## How to complete this task
Copy all the entries below exactly, but not the pictures.
*** Opening of Provided records ***
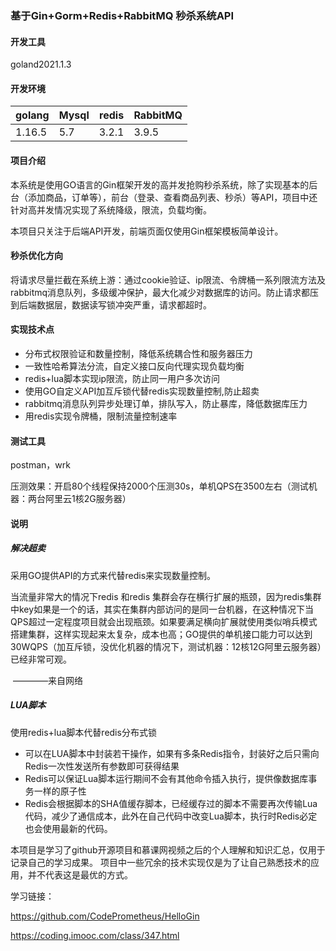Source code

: ### 基于Gin+Gorm+Redis+RabbitMQ 秒杀系统API



#### 开发工具

goland2021.1.3

#### 开发环境

| golang | Mysql | redis | RabbitMQ |
| ------ | ----- | ----- | -------- |
| 1.16.5 | 5.7   | 3.2.1 | 3.9.5    |

#### 项目介绍

本系统是使用GO语言的Gin框架开发的高并发抢购秒杀系统，除了实现基本的后台（添加商品，订单等），前台（登录、查看商品列表、秒杀）等API，项目中还针对高并发情况实现了系统降级，限流，负载均衡。

本项目只关注于后端API开发，前端页面仅使用Gin框架模板简单设计。

#### 秒杀优化方向

将请求尽量拦截在系统上游：通过cookie验证、ip限流、令牌桶一系列限流方法及rabbitmq消息队列，多级缓冲保护，最大化减少对数据库的访问。防止请求都压到后端数据层，数据读写锁冲突严重，请求都超时。

#### 实现技术点

- ‌分布式权限验证和数量控制，降低系统耦合性和服务器压力
- 一致性哈希算法分流，自定义接口反向代理实现负载均衡‌
- redis+lua脚本实现ip限流，防止同一用户多次访问
- 使用GO自定义API加互斥锁代替redis实现数量控制,防止超卖
- ‌rabbitmq消息队列异步处理订单，排队写入，防止暴库，降低数据库压力
- 用redis实现令牌桶，限制流量控制速率



#### 测试工具

postman，wrk

压测效果：开启80个线程保持2000个压测30s，单机QPS在3500左右（测试机器：两台阿里云1核2G服务器）

#### 说明

##### 解决超卖

采用GO提供API的方式来代替redis来实现数量控制。

当流量非常大的情况下redis 和redis 集群会存在横行扩展的瓶颈，因为redis集群中key如果是一个的话，其实在集群内部访问的是同一台机器，在这种情况下当QPS超过一定程度项目就会出现瓶颈。如果要满足横向扩展就使用类似哨兵模式搭建集群，这样实现起来太复杂，成本也高；GO提供的单机接口能力可以达到 30WQPS（加互斥锁，没优化机器的情况下，测试机器：12核12G阿里云服务器）已经非常可观。

​																																						  ————来自网络

##### LUA脚本

使用redis+lua脚本代替redis分布式锁

- 可以在LUA脚本中封装若干操作，如果有多条Redis指令，封装好之后只需向Redis一次性发送所有参数即可获得结果
- Redis可以保证Lua脚本运行期间不会有其他命令插入执行，提供像数据库事务一样的原子性
- Redis会根据脚本的SHA值缓存脚本，已经缓存过的脚本不需要再次传输Lua代码，减少了通信成本，此外在自己代码中改变Lua脚本，执行时Redis必定也会使用最新的代码。



本项目是学习了github开源项目和慕课网视频之后的个人理解和知识汇总，仅用于记录自己的学习成果。
项目中一些冗余的技术实现仅是为了让自己熟悉技术的应用，并不代表这是最优的方式。

学习链接：

https://github.com/CodePrometheus/HelloGin

https://coding.imooc.com/class/347.html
*** Close of Provided records ***
## Finished task
Source code

: ### 基于Gin+Gorm+Redis+RabbitMQ 秒杀系统API



#### 开发工具

goland2021.1.3

#### 开发环境

| golang | Mysql | redis | RabbitMQ |
| ------ | ----- | ----- | -------- |
| 1.16.5 | 5.7   | 3.2.1 | 3.9.5    |

#### 项目介绍

本系统是使用GO语言的Gin框架开发的高并发抢购秒杀系统，除了实现基本的后台（添加商品，订单等），前台（登录、查看商品列表、秒杀）等API，项目中还针对高并发情况实现了系统降级，限流，负载均衡。

本项目只关注于后端API开发，前端页面仅使用Gin框架模板简单设计。

#### 秒杀优化方向

将请求尽量拦截在系统上游：通过cookie验证、ip限流、令牌桶一系列限流方法及rabbitmq消息队列，多级缓冲保护，最大化减少对数据库的访问。防止请求都压到后端数据层，数据读写锁冲突严重，请求都超时。

#### 实现技术点

- ‌分布式权限验证和数量控制，降低系统耦合性和服务器压力
- 一致性哈希算法分流，自定义接口反向代理实现负载均衡‌
- redis+lua脚本实现ip限流，防止同一用户多次访问
- 使用GO自定义API加互斥锁代替redis实现数量控制,防止超卖
- ‌rabbitmq消息队列异步处理订单，排队写入，防止暴库，降低数据库压力
- 用redis实现令牌桶，限制流量控制速率



#### 测试工具

postman，wrk

压测效果：开启80个线程保持2000个压测30s，单机QPS在3500左右（测试机器：两台阿里云1核2G服务器）

#### 说明

##### 解决超卖

采用GO提供API的方式来代替redis来实现数量控制。

当流量非常大的情况下redis 和redis 集群会存在横行扩展的瓶颈，因为redis集群中key如果是一个的话，其实在集群内部访问的是同一台机器，在这种情况下当QPS超过一定程度项目就会出现瓶颈。如果要满足横向扩展就使用类似哨兵模式搭建集群，这样实现起来太复杂，成本也高；GO提供的单机接口能力可以达到 30WQPS（加互斥锁，没优化机器的情况下，测试机器：12核12G阿里云服务器）已经非常可观。

​																																						  ————来自网络

##### LUA脚本

使用redis+lua脚本代替redis分布式锁

- 可以在LUA脚本中封装若干操作，如果有多条Redis指令，封装好之后只需向Redis一次性发送所有参数即可获得结果
- Redis可以保证Lua脚本运行期间不会有其他命令插入执行，提供像数据库事务一样的原子性
- Redis会根据脚本的SHA值缓存脚本，已经缓存过的脚本不需要再次传输Lua代码，减少了通信成本，此外在自己代码中改变Lua脚本，执行时Redis必定也会使用最新的代码。



本项目是学习了github开源项目和慕课网视频之后的个人理解和知识汇总，仅用于记录自己的学习成果。
项目中一些冗余的技术实现仅是为了让自己熟悉技术的应用，并不代表这是最优的方式。

学习链接：

https://github.com/CodePrometheus/HelloGin

https://coding.imooc.com/class/347.html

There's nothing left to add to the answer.